Work to be completed:
Copy out each line of the entries below in which the string "akhir" appears.

Source data:
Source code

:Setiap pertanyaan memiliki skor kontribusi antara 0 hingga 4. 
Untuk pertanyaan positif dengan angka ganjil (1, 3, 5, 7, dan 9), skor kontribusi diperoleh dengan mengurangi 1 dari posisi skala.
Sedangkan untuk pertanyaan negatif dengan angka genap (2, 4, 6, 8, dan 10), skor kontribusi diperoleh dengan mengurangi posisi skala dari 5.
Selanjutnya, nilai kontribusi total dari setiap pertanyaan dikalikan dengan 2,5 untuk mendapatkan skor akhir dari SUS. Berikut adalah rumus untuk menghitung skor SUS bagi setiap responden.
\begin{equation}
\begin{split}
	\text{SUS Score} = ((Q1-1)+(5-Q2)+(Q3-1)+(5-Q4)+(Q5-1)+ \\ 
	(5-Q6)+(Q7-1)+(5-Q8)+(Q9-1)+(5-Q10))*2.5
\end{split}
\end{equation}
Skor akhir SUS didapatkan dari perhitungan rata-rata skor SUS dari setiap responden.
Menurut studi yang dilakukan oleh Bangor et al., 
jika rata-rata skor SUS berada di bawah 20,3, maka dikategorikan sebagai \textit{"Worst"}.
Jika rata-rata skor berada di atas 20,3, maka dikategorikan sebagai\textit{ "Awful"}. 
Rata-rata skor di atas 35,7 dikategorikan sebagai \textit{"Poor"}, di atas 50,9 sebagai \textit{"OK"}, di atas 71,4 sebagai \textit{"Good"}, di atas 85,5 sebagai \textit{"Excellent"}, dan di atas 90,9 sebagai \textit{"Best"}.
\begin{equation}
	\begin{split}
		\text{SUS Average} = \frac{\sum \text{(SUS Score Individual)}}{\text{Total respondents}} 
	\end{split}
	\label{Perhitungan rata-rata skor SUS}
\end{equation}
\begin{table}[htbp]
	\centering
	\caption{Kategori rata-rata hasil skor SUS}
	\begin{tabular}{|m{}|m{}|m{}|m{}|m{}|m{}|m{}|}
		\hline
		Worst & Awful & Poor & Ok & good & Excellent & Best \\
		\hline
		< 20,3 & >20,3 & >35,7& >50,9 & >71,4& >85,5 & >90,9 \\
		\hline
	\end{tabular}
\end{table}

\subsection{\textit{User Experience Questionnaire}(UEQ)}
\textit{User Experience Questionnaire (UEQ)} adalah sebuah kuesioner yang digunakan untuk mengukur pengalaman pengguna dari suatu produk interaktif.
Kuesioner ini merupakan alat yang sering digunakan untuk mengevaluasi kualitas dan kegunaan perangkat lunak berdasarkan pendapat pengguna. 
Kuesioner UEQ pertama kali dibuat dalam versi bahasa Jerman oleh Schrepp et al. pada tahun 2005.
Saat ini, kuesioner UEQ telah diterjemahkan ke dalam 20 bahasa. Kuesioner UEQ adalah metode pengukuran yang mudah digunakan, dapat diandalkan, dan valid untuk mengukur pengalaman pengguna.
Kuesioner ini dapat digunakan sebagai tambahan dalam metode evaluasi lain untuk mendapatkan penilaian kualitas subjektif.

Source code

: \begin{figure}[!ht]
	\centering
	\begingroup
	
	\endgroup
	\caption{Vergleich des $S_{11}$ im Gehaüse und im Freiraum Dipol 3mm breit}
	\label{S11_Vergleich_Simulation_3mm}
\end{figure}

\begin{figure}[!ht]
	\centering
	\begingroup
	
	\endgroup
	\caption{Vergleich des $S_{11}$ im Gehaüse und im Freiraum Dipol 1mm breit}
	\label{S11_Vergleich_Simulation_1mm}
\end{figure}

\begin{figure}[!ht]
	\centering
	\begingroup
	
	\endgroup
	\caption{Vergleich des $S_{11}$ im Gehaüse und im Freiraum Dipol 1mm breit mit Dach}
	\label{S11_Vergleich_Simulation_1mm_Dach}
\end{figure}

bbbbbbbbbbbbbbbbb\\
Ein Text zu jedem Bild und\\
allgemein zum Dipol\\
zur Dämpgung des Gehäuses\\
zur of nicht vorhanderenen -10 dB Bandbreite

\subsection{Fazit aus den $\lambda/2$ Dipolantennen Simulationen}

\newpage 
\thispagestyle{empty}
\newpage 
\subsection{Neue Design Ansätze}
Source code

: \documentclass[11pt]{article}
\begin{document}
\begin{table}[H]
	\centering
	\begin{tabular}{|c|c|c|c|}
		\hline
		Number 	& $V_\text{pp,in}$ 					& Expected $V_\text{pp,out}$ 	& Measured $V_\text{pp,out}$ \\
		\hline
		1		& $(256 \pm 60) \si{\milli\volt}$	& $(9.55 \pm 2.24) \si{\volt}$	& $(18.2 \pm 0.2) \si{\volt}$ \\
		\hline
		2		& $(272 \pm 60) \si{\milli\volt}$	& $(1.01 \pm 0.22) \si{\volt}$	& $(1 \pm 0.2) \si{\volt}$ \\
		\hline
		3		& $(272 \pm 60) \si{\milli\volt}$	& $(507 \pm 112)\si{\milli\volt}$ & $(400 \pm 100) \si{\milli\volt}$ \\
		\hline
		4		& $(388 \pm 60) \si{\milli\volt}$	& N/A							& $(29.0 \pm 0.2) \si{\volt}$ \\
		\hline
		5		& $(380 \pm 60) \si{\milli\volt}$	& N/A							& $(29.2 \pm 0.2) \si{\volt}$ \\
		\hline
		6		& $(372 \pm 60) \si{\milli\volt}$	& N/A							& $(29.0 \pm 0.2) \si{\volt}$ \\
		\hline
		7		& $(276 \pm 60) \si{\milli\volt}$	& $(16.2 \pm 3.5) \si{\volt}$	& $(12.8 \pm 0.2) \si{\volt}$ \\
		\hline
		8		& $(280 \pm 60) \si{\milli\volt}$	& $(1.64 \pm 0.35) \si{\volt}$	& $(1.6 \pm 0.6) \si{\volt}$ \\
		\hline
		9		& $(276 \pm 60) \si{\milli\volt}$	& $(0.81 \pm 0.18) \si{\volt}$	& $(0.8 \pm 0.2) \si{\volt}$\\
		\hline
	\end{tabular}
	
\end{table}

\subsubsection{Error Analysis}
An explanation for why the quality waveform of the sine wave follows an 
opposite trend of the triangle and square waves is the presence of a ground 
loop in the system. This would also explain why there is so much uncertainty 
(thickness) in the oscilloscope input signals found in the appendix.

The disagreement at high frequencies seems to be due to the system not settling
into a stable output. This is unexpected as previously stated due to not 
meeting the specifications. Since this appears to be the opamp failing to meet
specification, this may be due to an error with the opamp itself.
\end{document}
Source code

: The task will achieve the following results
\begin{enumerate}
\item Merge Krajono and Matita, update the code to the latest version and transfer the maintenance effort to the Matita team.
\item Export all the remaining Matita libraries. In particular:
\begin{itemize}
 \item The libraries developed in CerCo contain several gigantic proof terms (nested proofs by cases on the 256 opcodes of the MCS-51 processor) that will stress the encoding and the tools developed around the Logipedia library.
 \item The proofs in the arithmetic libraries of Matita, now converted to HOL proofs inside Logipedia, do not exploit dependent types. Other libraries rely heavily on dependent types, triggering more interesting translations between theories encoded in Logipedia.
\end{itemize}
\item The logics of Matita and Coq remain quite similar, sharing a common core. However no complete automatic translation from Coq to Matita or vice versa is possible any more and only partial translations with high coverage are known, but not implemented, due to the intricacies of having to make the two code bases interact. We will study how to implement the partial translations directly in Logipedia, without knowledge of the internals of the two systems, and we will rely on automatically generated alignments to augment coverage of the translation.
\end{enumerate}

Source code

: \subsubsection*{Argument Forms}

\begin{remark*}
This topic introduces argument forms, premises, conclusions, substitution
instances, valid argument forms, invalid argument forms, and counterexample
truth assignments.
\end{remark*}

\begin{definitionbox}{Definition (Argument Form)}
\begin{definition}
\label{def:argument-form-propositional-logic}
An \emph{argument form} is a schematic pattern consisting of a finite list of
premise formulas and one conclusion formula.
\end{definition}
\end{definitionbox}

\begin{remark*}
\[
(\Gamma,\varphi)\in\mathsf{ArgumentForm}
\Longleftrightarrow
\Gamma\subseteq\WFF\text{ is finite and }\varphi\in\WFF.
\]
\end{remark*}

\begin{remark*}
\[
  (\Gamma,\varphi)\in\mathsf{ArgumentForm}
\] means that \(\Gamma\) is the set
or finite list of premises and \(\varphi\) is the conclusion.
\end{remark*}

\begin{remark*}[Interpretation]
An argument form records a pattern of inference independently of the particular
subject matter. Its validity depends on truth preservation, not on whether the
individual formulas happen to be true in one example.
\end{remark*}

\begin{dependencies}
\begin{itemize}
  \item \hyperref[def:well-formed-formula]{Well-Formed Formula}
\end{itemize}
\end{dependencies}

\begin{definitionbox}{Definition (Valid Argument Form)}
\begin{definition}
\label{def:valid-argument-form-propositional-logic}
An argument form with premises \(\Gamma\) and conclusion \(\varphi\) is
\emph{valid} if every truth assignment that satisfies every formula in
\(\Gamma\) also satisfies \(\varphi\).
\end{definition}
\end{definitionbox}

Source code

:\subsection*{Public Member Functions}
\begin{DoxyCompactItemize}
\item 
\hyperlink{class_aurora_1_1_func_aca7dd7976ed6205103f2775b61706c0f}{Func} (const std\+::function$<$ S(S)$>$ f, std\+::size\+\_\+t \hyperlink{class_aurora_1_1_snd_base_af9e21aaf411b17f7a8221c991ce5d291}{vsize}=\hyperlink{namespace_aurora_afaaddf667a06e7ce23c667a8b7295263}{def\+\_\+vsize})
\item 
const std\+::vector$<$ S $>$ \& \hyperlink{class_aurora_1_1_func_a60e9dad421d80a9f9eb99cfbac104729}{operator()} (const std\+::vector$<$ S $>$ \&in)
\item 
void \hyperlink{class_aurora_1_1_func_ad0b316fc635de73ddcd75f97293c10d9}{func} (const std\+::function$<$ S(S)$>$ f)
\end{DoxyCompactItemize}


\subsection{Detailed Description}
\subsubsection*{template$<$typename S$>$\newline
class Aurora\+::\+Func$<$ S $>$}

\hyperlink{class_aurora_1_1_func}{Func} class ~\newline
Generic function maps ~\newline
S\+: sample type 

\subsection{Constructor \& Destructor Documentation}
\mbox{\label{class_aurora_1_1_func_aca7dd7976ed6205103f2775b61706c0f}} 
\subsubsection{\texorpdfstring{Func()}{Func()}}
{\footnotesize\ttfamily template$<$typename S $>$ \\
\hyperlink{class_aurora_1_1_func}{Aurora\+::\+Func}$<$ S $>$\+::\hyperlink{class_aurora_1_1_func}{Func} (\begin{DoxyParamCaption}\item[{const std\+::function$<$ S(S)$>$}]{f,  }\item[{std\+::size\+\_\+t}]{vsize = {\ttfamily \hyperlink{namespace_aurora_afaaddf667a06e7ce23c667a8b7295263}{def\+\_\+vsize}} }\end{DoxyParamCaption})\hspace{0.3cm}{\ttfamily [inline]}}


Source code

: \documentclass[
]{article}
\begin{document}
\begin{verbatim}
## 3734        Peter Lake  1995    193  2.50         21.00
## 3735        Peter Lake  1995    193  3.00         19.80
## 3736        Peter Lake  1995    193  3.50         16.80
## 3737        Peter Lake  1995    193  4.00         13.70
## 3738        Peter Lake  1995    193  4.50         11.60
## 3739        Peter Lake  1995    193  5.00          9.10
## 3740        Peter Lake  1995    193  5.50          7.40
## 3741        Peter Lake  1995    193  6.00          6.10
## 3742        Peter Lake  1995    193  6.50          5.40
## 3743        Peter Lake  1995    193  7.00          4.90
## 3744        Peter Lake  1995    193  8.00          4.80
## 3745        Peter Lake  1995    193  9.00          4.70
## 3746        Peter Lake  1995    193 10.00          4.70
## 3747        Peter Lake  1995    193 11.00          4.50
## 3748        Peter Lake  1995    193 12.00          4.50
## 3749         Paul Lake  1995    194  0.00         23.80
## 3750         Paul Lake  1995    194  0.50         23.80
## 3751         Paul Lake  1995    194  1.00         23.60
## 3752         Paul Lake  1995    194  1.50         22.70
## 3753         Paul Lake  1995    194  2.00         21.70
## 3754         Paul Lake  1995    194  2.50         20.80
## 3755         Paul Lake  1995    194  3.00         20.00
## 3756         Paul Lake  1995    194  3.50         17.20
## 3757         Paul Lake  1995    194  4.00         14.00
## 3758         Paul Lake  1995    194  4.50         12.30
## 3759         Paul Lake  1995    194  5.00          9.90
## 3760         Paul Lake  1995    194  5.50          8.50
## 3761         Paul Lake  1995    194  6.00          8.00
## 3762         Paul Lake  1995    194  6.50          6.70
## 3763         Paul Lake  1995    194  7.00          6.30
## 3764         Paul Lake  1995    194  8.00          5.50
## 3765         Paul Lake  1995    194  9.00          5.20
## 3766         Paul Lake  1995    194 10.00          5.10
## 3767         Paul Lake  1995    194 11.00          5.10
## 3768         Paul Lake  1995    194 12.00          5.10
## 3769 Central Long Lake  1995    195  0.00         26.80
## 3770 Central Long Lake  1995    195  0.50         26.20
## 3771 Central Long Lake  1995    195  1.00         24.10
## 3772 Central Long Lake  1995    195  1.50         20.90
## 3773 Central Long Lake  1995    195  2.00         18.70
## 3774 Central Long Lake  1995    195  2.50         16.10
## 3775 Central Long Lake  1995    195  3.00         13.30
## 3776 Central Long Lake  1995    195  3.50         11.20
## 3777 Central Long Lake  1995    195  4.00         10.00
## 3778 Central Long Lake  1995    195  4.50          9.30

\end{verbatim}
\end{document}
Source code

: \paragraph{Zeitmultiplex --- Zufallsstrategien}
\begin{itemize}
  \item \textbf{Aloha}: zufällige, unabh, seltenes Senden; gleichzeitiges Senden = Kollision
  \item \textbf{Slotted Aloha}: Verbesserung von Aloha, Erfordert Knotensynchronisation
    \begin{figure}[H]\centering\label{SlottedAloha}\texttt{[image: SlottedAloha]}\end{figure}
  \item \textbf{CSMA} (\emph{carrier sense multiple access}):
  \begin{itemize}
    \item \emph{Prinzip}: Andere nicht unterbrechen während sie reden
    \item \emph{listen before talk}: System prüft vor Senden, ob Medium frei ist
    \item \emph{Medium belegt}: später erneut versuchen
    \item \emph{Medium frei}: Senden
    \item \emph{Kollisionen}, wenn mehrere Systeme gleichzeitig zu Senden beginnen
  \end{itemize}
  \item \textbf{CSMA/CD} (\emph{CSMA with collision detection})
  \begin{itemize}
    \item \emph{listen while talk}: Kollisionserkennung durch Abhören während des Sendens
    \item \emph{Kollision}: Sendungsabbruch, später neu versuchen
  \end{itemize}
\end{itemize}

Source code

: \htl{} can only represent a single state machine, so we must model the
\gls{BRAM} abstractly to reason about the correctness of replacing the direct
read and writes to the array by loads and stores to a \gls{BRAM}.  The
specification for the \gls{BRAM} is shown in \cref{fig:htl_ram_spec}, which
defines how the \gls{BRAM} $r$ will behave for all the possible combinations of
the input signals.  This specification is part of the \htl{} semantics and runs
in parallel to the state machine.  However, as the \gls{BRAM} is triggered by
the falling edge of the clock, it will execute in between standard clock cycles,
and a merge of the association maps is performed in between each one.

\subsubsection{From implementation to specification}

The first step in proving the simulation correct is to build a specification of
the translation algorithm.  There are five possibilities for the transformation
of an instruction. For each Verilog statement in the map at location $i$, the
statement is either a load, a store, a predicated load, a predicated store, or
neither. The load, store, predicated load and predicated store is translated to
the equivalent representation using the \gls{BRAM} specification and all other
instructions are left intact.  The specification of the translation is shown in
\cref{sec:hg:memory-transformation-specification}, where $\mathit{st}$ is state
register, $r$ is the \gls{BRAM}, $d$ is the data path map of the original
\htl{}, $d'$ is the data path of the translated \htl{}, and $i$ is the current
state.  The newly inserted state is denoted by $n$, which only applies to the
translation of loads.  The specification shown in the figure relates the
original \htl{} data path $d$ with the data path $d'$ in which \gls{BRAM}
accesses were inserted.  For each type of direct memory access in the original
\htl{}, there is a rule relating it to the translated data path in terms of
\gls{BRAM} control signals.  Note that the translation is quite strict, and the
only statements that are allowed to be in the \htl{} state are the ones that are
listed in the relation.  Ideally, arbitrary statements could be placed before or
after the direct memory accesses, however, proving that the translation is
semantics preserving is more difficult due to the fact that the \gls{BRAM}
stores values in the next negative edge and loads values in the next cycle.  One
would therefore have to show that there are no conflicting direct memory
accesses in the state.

Solved problem:
Selanjutnya, nilai kontribusi total dari setiap pertanyaan dikalikan dengan 2,5 untuk mendapatkan skor akhir dari SUS. Berikut adalah rumus untuk menghitung skor SUS bagi setiap responden.
Skor akhir SUS didapatkan dari perhitungan rata-rata skor SUS dari setiap responden.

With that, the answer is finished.